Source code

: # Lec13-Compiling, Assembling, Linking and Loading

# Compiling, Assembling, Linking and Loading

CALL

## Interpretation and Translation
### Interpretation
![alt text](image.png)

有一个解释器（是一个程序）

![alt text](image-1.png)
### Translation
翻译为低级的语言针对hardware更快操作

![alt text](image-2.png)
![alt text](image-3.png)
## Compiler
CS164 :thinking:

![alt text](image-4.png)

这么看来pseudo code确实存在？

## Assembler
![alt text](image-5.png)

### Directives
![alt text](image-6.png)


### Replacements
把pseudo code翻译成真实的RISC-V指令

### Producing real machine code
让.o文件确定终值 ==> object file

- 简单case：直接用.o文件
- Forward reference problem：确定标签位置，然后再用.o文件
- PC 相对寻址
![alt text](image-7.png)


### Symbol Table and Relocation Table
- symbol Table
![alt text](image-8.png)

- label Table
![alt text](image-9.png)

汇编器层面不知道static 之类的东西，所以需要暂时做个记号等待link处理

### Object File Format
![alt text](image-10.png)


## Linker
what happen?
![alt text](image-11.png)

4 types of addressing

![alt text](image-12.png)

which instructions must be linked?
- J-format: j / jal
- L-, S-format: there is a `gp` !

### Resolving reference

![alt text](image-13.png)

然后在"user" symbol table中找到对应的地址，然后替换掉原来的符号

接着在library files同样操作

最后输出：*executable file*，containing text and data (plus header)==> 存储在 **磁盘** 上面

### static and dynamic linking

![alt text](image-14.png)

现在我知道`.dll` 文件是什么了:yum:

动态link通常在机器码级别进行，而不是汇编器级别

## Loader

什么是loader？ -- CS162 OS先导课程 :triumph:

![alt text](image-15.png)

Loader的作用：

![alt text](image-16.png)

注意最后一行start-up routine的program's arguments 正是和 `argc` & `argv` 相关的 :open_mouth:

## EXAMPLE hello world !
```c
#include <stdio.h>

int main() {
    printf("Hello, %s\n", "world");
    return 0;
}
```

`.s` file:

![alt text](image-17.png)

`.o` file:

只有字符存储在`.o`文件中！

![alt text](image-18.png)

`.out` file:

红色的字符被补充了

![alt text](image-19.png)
######
* PROBLEM DETAILS
An exact copy of the lines above between the line holding "翻译为低级的语言针对hardware更快操作" and the line holding "- 简单case：直接用.o文件", inclusive, is the whole answer.

* ANSWER TO THIS TASK
翻译为低级的语言针对hardware更快操作

![alt text](image-2.png)
![alt text](image-3.png)
## Compiler
CS164 :thinking:

![alt text](image-4.png)

这么看来pseudo code确实存在？

## Assembler
![alt text](image-5.png)

### Directives
![alt text](image-6.png)


### Replacements
把pseudo code翻译成真实的RISC-V指令

### Producing real machine code
让.o文件确定终值 ==> object file

- 简单case：直接用.o文件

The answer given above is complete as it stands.